Yunanların komşusu olan Mısırlılar ve Babiller astronomi konusunda oldukça ilerdeydi ancak onları yönlendiren güçler farklıydı. Mısır yönetimi, Nil Nehri’nin taşkınlarını tahmin etmek için iyi düzenlenmiş takvimlere bel bağlıyordu; gece boyunca zamanı belirlemek için ritüellerin gerçekleştirilmesi kadar anıtların ana yönlere doğru yönelmesi de önemliydi. Babiller, gökyüzündeki alametlerin okunmasının devleti güvence altına alan bir araç olduğuna inanıyorlardı. Bunların hepsi astronomi alanında iyi olabilmek adına kendilerini geliştirmek için önemli uyarıcılardı.
Pythagoras, Dünya’yı küre olarak düşünen ilk Yunan düşünür olarak kabul edilir ancak bu fikir muhtemelen bilimsel değil, mistik nedenlerle öne sürülmüştür. Pisagorcular, Ay’ın ışığı yansıtarak parladığını ve tutulmaların doğru bir açıklamasının olduğunu keşfedince dünyanın küre şeklinde olduğuna dair kesin kanıtlar bulmuşlardır. Dünya’nın Ay yüzeyindeki gölgesi, gezegenimizin şeklinin küre şeklinde olduğunu gösteriyordu.
Aristoteles, Gökyüzü Üzerine (Peri Ouranou) adlı kitabında kendi zamanından önceki astronomi kavramlarını özetlemektedir. Örneğin, Kolophonlu Ksenophanes altımızdaki dünyanın sonsuz olduğunu ve “köklerinin sonsuzluğa uzandığını” ileri sürerken dünyanın temelinin suya dayandığını ilk iddia eden Thales’tir. Anaksimenes, Anaksagoras ve Demokritos ise dünyanın “altındaki toprağı bir kapak gibi kaplayan” bir şekilde düz olduğuna inanmıştır.

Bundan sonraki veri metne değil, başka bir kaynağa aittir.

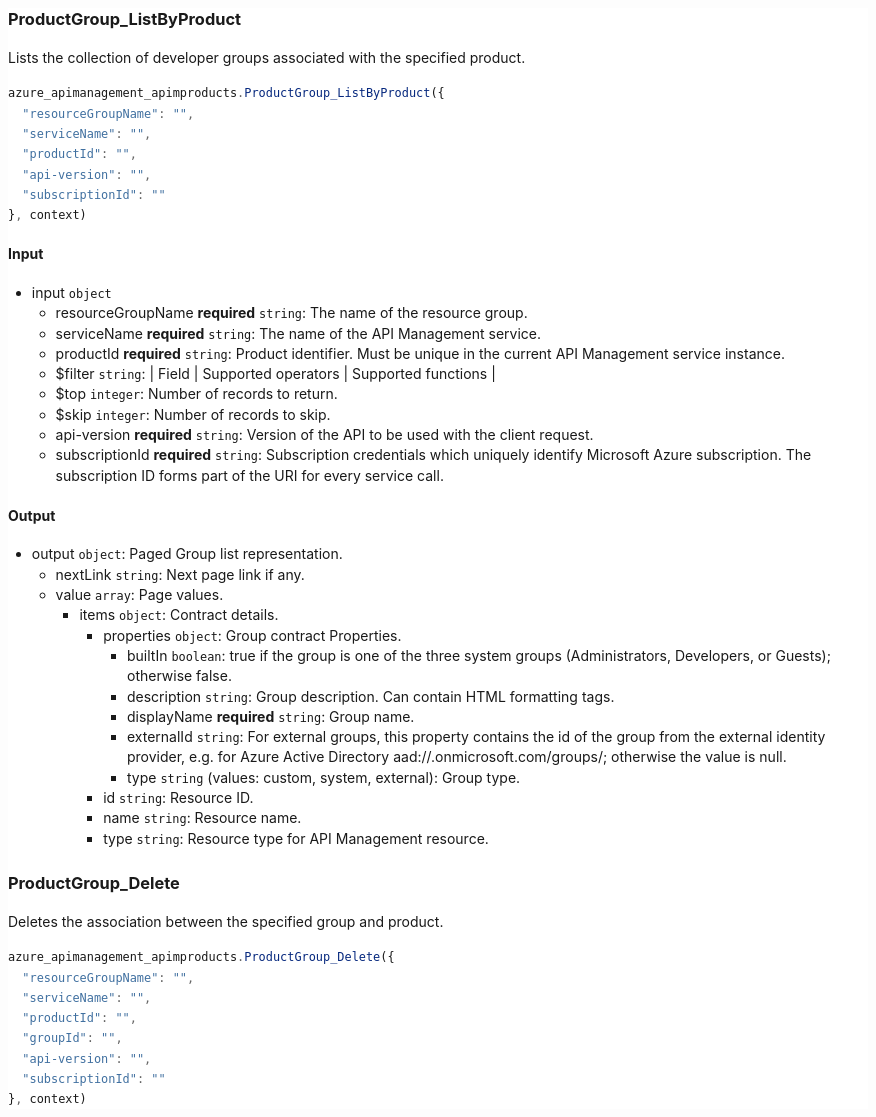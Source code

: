 ### ProductGroup_ListByProduct
Lists the collection of developer groups associated with the specified product.


```js
azure_apimanagement_apimproducts.ProductGroup_ListByProduct({
  "resourceGroupName": "",
  "serviceName": "",
  "productId": "",
  "api-version": "",
  "subscriptionId": ""
}, context)
```

#### Input
* input `object`
  * resourceGroupName **required** `string`: The name of the resource group.
  * serviceName **required** `string`: The name of the API Management service.
  * productId **required** `string`: Product identifier. Must be unique in the current API Management service instance.
  * $filter `string`: | Field       | Supported operators    | Supported functions                         |
  * $top `integer`: Number of records to return.
  * $skip `integer`: Number of records to skip.
  * api-version **required** `string`: Version of the API to be used with the client request.
  * subscriptionId **required** `string`: Subscription credentials which uniquely identify Microsoft Azure subscription. The subscription ID forms part of the URI for every service call.

#### Output
* output `object`: Paged Group list representation.
  * nextLink `string`: Next page link if any.
  * value `array`: Page values.
    * items `object`: Contract details.
      * properties `object`: Group contract Properties.
        * builtIn `boolean`: true if the group is one of the three system groups (Administrators, Developers, or Guests); otherwise false.
        * description `string`: Group description. Can contain HTML formatting tags.
        * displayName **required** `string`: Group name.
        * externalId `string`: For external groups, this property contains the id of the group from the external identity provider, e.g. for Azure Active Directory aad://<tenant>.onmicrosoft.com/groups/<group object id>; otherwise the value is null.
        * type `string` (values: custom, system, external): Group type.
      * id `string`: Resource ID.
      * name `string`: Resource name.
      * type `string`: Resource type for API Management resource.

### ProductGroup_Delete
Deletes the association between the specified group and product.


```js
azure_apimanagement_apimproducts.ProductGroup_Delete({
  "resourceGroupName": "",
  "serviceName": "",
  "productId": "",
  "groupId": "",
  "api-version": "",
  "subscriptionId": ""
}, context)
```

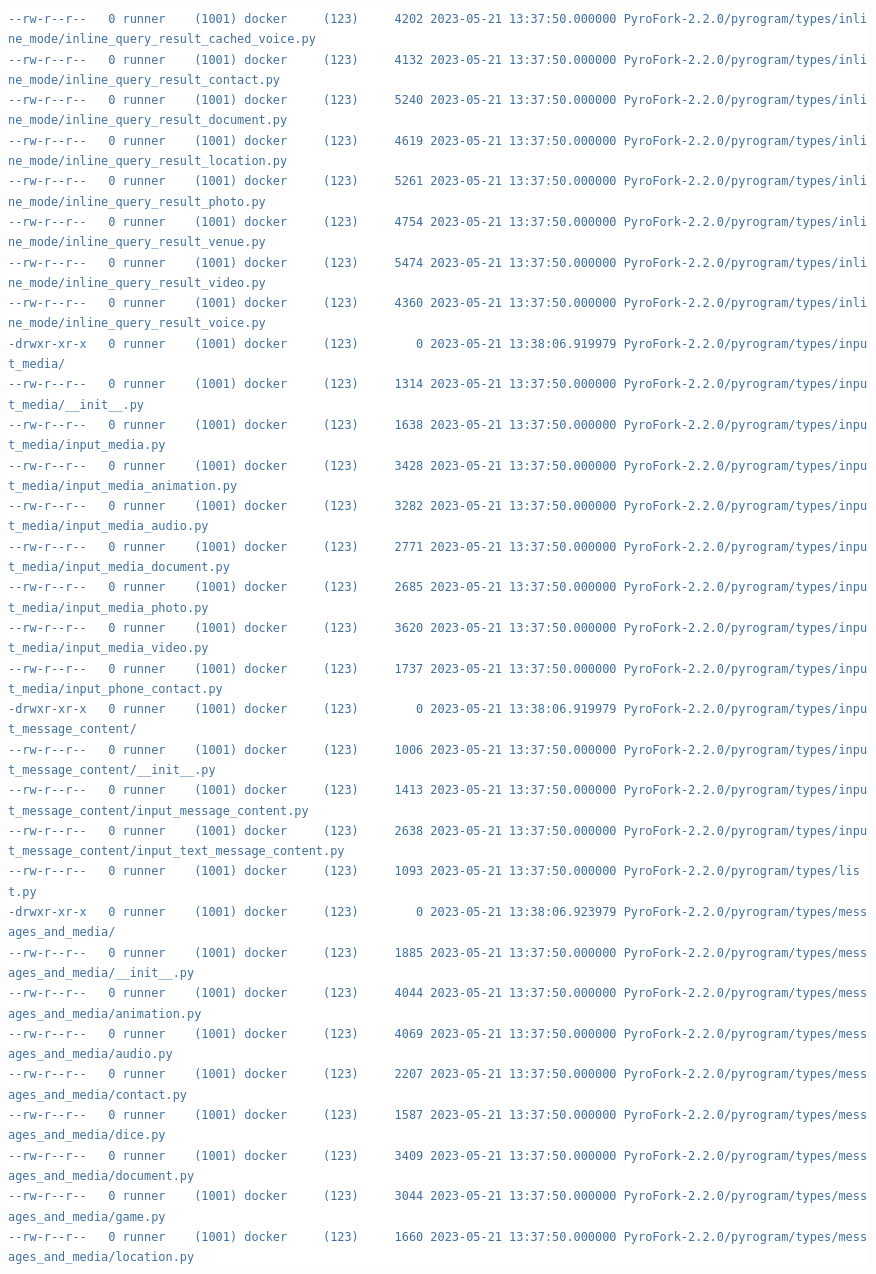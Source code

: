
 ```diff
--rw-r--r--   0 runner    (1001) docker     (123)     4202 2023-05-21 13:37:50.000000 PyroFork-2.2.0/pyrogram/types/inline_mode/inline_query_result_cached_voice.py
--rw-r--r--   0 runner    (1001) docker     (123)     4132 2023-05-21 13:37:50.000000 PyroFork-2.2.0/pyrogram/types/inline_mode/inline_query_result_contact.py
--rw-r--r--   0 runner    (1001) docker     (123)     5240 2023-05-21 13:37:50.000000 PyroFork-2.2.0/pyrogram/types/inline_mode/inline_query_result_document.py
--rw-r--r--   0 runner    (1001) docker     (123)     4619 2023-05-21 13:37:50.000000 PyroFork-2.2.0/pyrogram/types/inline_mode/inline_query_result_location.py
--rw-r--r--   0 runner    (1001) docker     (123)     5261 2023-05-21 13:37:50.000000 PyroFork-2.2.0/pyrogram/types/inline_mode/inline_query_result_photo.py
--rw-r--r--   0 runner    (1001) docker     (123)     4754 2023-05-21 13:37:50.000000 PyroFork-2.2.0/pyrogram/types/inline_mode/inline_query_result_venue.py
--rw-r--r--   0 runner    (1001) docker     (123)     5474 2023-05-21 13:37:50.000000 PyroFork-2.2.0/pyrogram/types/inline_mode/inline_query_result_video.py
--rw-r--r--   0 runner    (1001) docker     (123)     4360 2023-05-21 13:37:50.000000 PyroFork-2.2.0/pyrogram/types/inline_mode/inline_query_result_voice.py
-drwxr-xr-x   0 runner    (1001) docker     (123)        0 2023-05-21 13:38:06.919979 PyroFork-2.2.0/pyrogram/types/input_media/
--rw-r--r--   0 runner    (1001) docker     (123)     1314 2023-05-21 13:37:50.000000 PyroFork-2.2.0/pyrogram/types/input_media/__init__.py
--rw-r--r--   0 runner    (1001) docker     (123)     1638 2023-05-21 13:37:50.000000 PyroFork-2.2.0/pyrogram/types/input_media/input_media.py
--rw-r--r--   0 runner    (1001) docker     (123)     3428 2023-05-21 13:37:50.000000 PyroFork-2.2.0/pyrogram/types/input_media/input_media_animation.py
--rw-r--r--   0 runner    (1001) docker     (123)     3282 2023-05-21 13:37:50.000000 PyroFork-2.2.0/pyrogram/types/input_media/input_media_audio.py
--rw-r--r--   0 runner    (1001) docker     (123)     2771 2023-05-21 13:37:50.000000 PyroFork-2.2.0/pyrogram/types/input_media/input_media_document.py
--rw-r--r--   0 runner    (1001) docker     (123)     2685 2023-05-21 13:37:50.000000 PyroFork-2.2.0/pyrogram/types/input_media/input_media_photo.py
--rw-r--r--   0 runner    (1001) docker     (123)     3620 2023-05-21 13:37:50.000000 PyroFork-2.2.0/pyrogram/types/input_media/input_media_video.py
--rw-r--r--   0 runner    (1001) docker     (123)     1737 2023-05-21 13:37:50.000000 PyroFork-2.2.0/pyrogram/types/input_media/input_phone_contact.py
-drwxr-xr-x   0 runner    (1001) docker     (123)        0 2023-05-21 13:38:06.919979 PyroFork-2.2.0/pyrogram/types/input_message_content/
--rw-r--r--   0 runner    (1001) docker     (123)     1006 2023-05-21 13:37:50.000000 PyroFork-2.2.0/pyrogram/types/input_message_content/__init__.py
--rw-r--r--   0 runner    (1001) docker     (123)     1413 2023-05-21 13:37:50.000000 PyroFork-2.2.0/pyrogram/types/input_message_content/input_message_content.py
--rw-r--r--   0 runner    (1001) docker     (123)     2638 2023-05-21 13:37:50.000000 PyroFork-2.2.0/pyrogram/types/input_message_content/input_text_message_content.py
--rw-r--r--   0 runner    (1001) docker     (123)     1093 2023-05-21 13:37:50.000000 PyroFork-2.2.0/pyrogram/types/list.py
-drwxr-xr-x   0 runner    (1001) docker     (123)        0 2023-05-21 13:38:06.923979 PyroFork-2.2.0/pyrogram/types/messages_and_media/
--rw-r--r--   0 runner    (1001) docker     (123)     1885 2023-05-21 13:37:50.000000 PyroFork-2.2.0/pyrogram/types/messages_and_media/__init__.py
--rw-r--r--   0 runner    (1001) docker     (123)     4044 2023-05-21 13:37:50.000000 PyroFork-2.2.0/pyrogram/types/messages_and_media/animation.py
--rw-r--r--   0 runner    (1001) docker     (123)     4069 2023-05-21 13:37:50.000000 PyroFork-2.2.0/pyrogram/types/messages_and_media/audio.py
--rw-r--r--   0 runner    (1001) docker     (123)     2207 2023-05-21 13:37:50.000000 PyroFork-2.2.0/pyrogram/types/messages_and_media/contact.py
--rw-r--r--   0 runner    (1001) docker     (123)     1587 2023-05-21 13:37:50.000000 PyroFork-2.2.0/pyrogram/types/messages_and_media/dice.py
--rw-r--r--   0 runner    (1001) docker     (123)     3409 2023-05-21 13:37:50.000000 PyroFork-2.2.0/pyrogram/types/messages_and_media/document.py
--rw-r--r--   0 runner    (1001) docker     (123)     3044 2023-05-21 13:37:50.000000 PyroFork-2.2.0/pyrogram/types/messages_and_media/game.py
--rw-r--r--   0 runner    (1001) docker     (123)     1660 2023-05-21 13:37:50.000000 PyroFork-2.2.0/pyrogram/types/messages_and_media/location.py
```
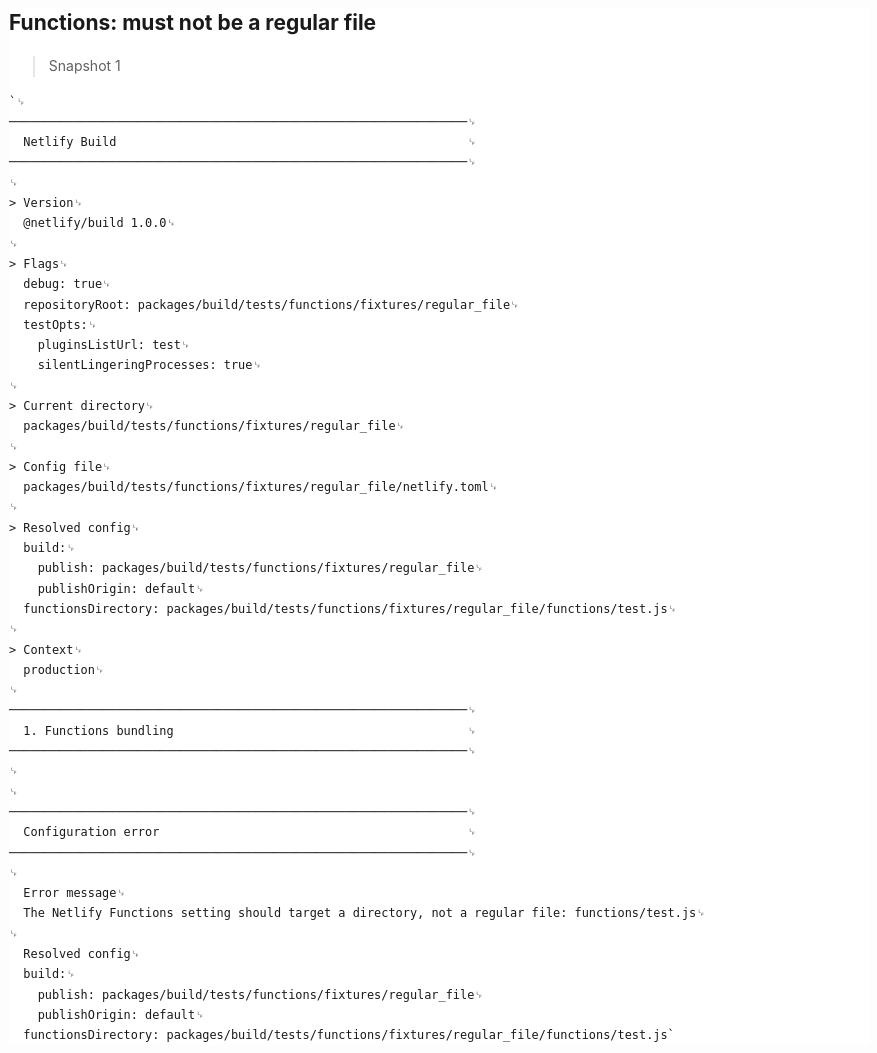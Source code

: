 ## Functions: must not be a regular file

> Snapshot 1

    `␊
    ────────────────────────────────────────────────────────────────␊
      Netlify Build                                                 ␊
    ────────────────────────────────────────────────────────────────␊
    ␊
    > Version␊
      @netlify/build 1.0.0␊
    ␊
    > Flags␊
      debug: true␊
      repositoryRoot: packages/build/tests/functions/fixtures/regular_file␊
      testOpts:␊
        pluginsListUrl: test␊
        silentLingeringProcesses: true␊
    ␊
    > Current directory␊
      packages/build/tests/functions/fixtures/regular_file␊
    ␊
    > Config file␊
      packages/build/tests/functions/fixtures/regular_file/netlify.toml␊
    ␊
    > Resolved config␊
      build:␊
        publish: packages/build/tests/functions/fixtures/regular_file␊
        publishOrigin: default␊
      functionsDirectory: packages/build/tests/functions/fixtures/regular_file/functions/test.js␊
    ␊
    > Context␊
      production␊
    ␊
    ────────────────────────────────────────────────────────────────␊
      1. Functions bundling                                         ␊
    ────────────────────────────────────────────────────────────────␊
    ␊
    ␊
    ────────────────────────────────────────────────────────────────␊
      Configuration error                                           ␊
    ────────────────────────────────────────────────────────────────␊
    ␊
      Error message␊
      The Netlify Functions setting should target a directory, not a regular file: functions/test.js␊
    ␊
      Resolved config␊
      build:␊
        publish: packages/build/tests/functions/fixtures/regular_file␊
        publishOrigin: default␊
      functionsDirectory: packages/build/tests/functions/fixtures/regular_file/functions/test.js`
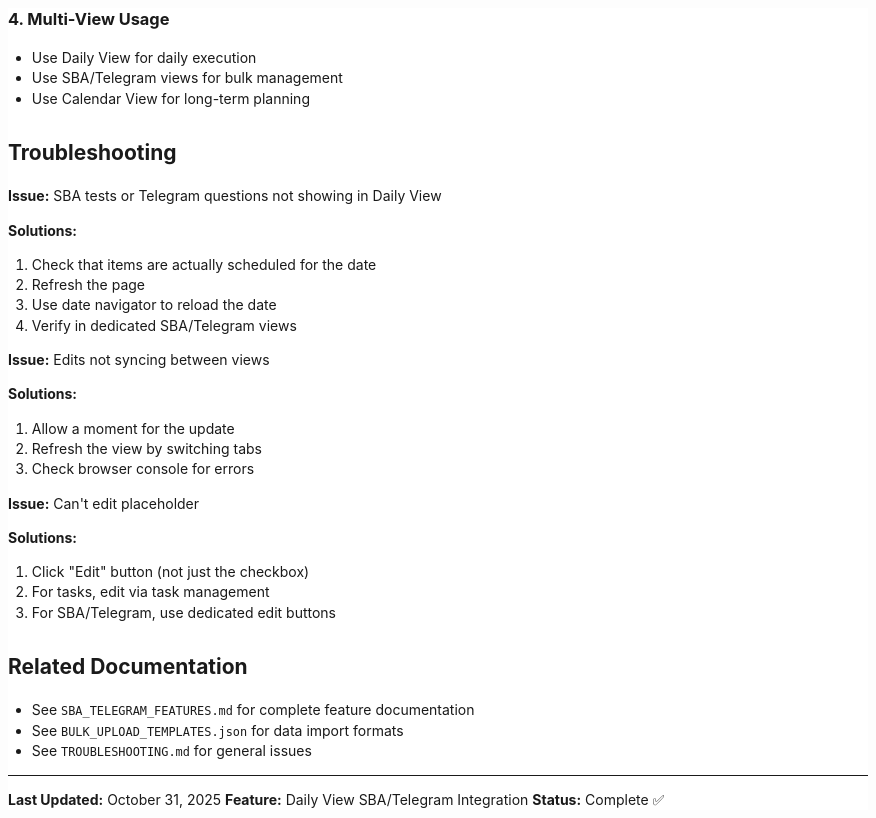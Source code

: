 ### 4. Multi-View Usage
- Use Daily View for daily execution
- Use SBA/Telegram views for bulk management
- Use Calendar View for long-term planning

## Troubleshooting

**Issue:** SBA tests or Telegram questions not showing in Daily View

**Solutions:**
1. Check that items are actually scheduled for the date
2. Refresh the page
3. Use date navigator to reload the date
4. Verify in dedicated SBA/Telegram views

**Issue:** Edits not syncing between views

**Solutions:**
1. Allow a moment for the update
2. Refresh the view by switching tabs
3. Check browser console for errors

**Issue:** Can't edit placeholder

**Solutions:**
1. Click "Edit" button (not just the checkbox)
2. For tasks, edit via task management
3. For SBA/Telegram, use dedicated edit buttons

## Related Documentation

- See `SBA_TELEGRAM_FEATURES.md` for complete feature documentation
- See `BULK_UPLOAD_TEMPLATES.json` for data import formats
- See `TROUBLESHOOTING.md` for general issues

---

**Last Updated:** October 31, 2025
**Feature:** Daily View SBA/Telegram Integration
**Status:** Complete ✅

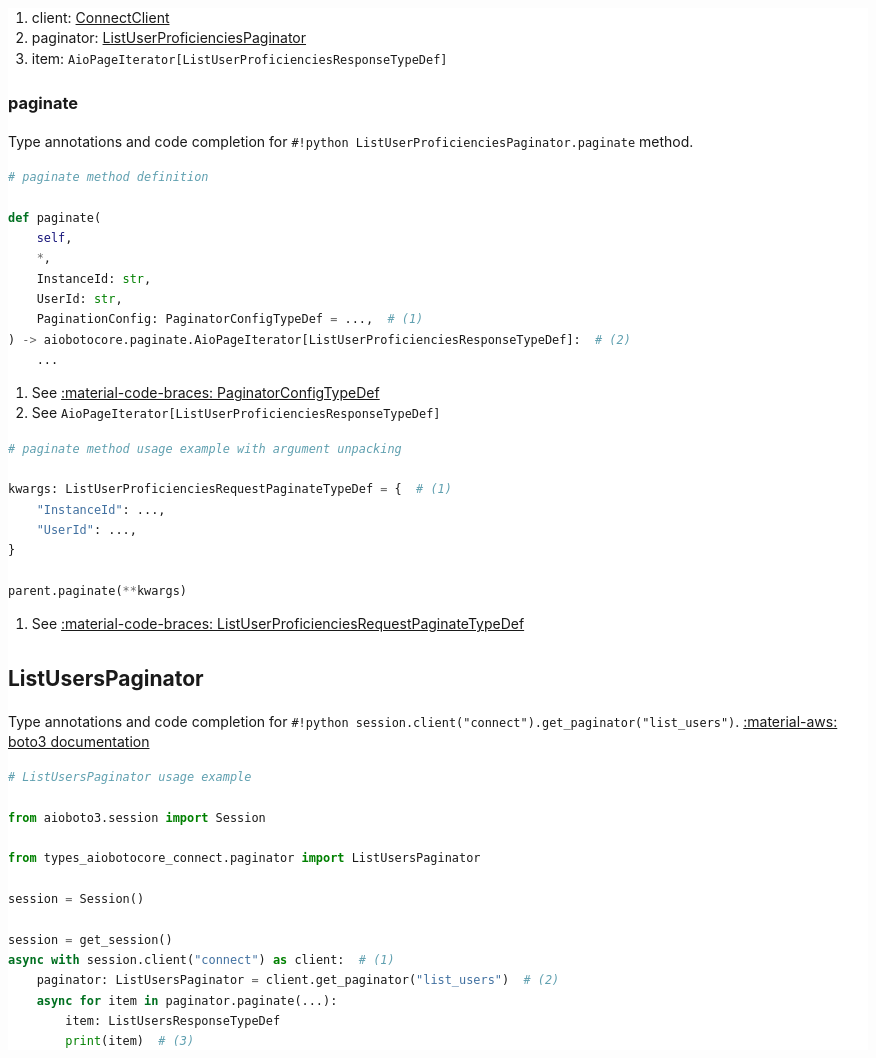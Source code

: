 1. client: [ConnectClient](./client.md)
2. paginator: [ListUserProficienciesPaginator](./paginators.md#listuserproficienciespaginator)
3. item: `AioPageIterator[ListUserProficienciesResponseTypeDef]`


### paginate

Type annotations and code completion for `#!python ListUserProficienciesPaginator.paginate` method.

```python
# paginate method definition

def paginate(
    self,
    *,
    InstanceId: str,
    UserId: str,
    PaginationConfig: PaginatorConfigTypeDef = ...,  # (1)
) -> aiobotocore.paginate.AioPageIterator[ListUserProficienciesResponseTypeDef]:  # (2)
    ...
```

1. See [:material-code-braces: PaginatorConfigTypeDef](./type_defs.md#paginatorconfigtypedef)
2. See `AioPageIterator[ListUserProficienciesResponseTypeDef]`


```python
# paginate method usage example with argument unpacking

kwargs: ListUserProficienciesRequestPaginateTypeDef = {  # (1)
    "InstanceId": ...,
    "UserId": ...,
}

parent.paginate(**kwargs)
```

1. See [:material-code-braces: ListUserProficienciesRequestPaginateTypeDef](./type_defs.md#listuserproficienciesrequestpaginatetypedef)
## ListUsersPaginator

Type annotations and code completion for `#!python session.client("connect").get_paginator("list_users")`.
[:material-aws: boto3 documentation](https://boto3.amazonaws.com/v1/documentation/api/latest/reference/services/connect/paginator/ListUsers.html#Connect.Paginator.ListUsers)

```python
# ListUsersPaginator usage example

from aioboto3.session import Session

from types_aiobotocore_connect.paginator import ListUsersPaginator

session = Session()

session = get_session()
async with session.client("connect") as client:  # (1)
    paginator: ListUsersPaginator = client.get_paginator("list_users")  # (2)
    async for item in paginator.paginate(...):
        item: ListUsersResponseTypeDef
        print(item)  # (3)
```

Aristoteles’ten sonra Yunan Astronomi
Birkaç istisna dışında, Yunan astronomlar, evrenin dünya merkezli olması konusunda genel bir fikir birliğine sahiplerdi. MÖ 4. yüzyılda, Platon ve Aristoteles dünya merkezli bir model üzerinde anlaşmış ancak her iki düşünür de bunu mistik argümanlara dayanarak yıldızların ve gezegenlerin, eş merkezli bir şekilde düzenlenmiş küreler üzerinde dünya etrafında gezindiklerine inanmışlardır. Hatta Platon evreni, Sirenlerin eşlik ettiği ve üç Kader tarafından çevrilen Yazgı Kirmeni[1] olarak betimlemiştir. Platon, herhangi bir determinizm biçimini reddettiği için doğa kanunu tarafından yönetilen bir evren fikrini gözden çıkarmıştır. Aslında, bazı gezegenlerin (özellikle Mars) öngörülemeyen hareketleri, Platon tarafından doğal yasaların doğadaki tüm değişiklikleri açıklayamadığının kanıtı olarak görülmüştür. Platon’un bir öğrencisi olan Eudoksos, öğretmeninin görüşlerine efsanelerden arındırılmış matematiksel bir model üzerinde çalışarak meydan okumuş olsa da eş merkezli küreler ve dairesel gezegen hareketi fikrini sürdürmeye devam etmiştir.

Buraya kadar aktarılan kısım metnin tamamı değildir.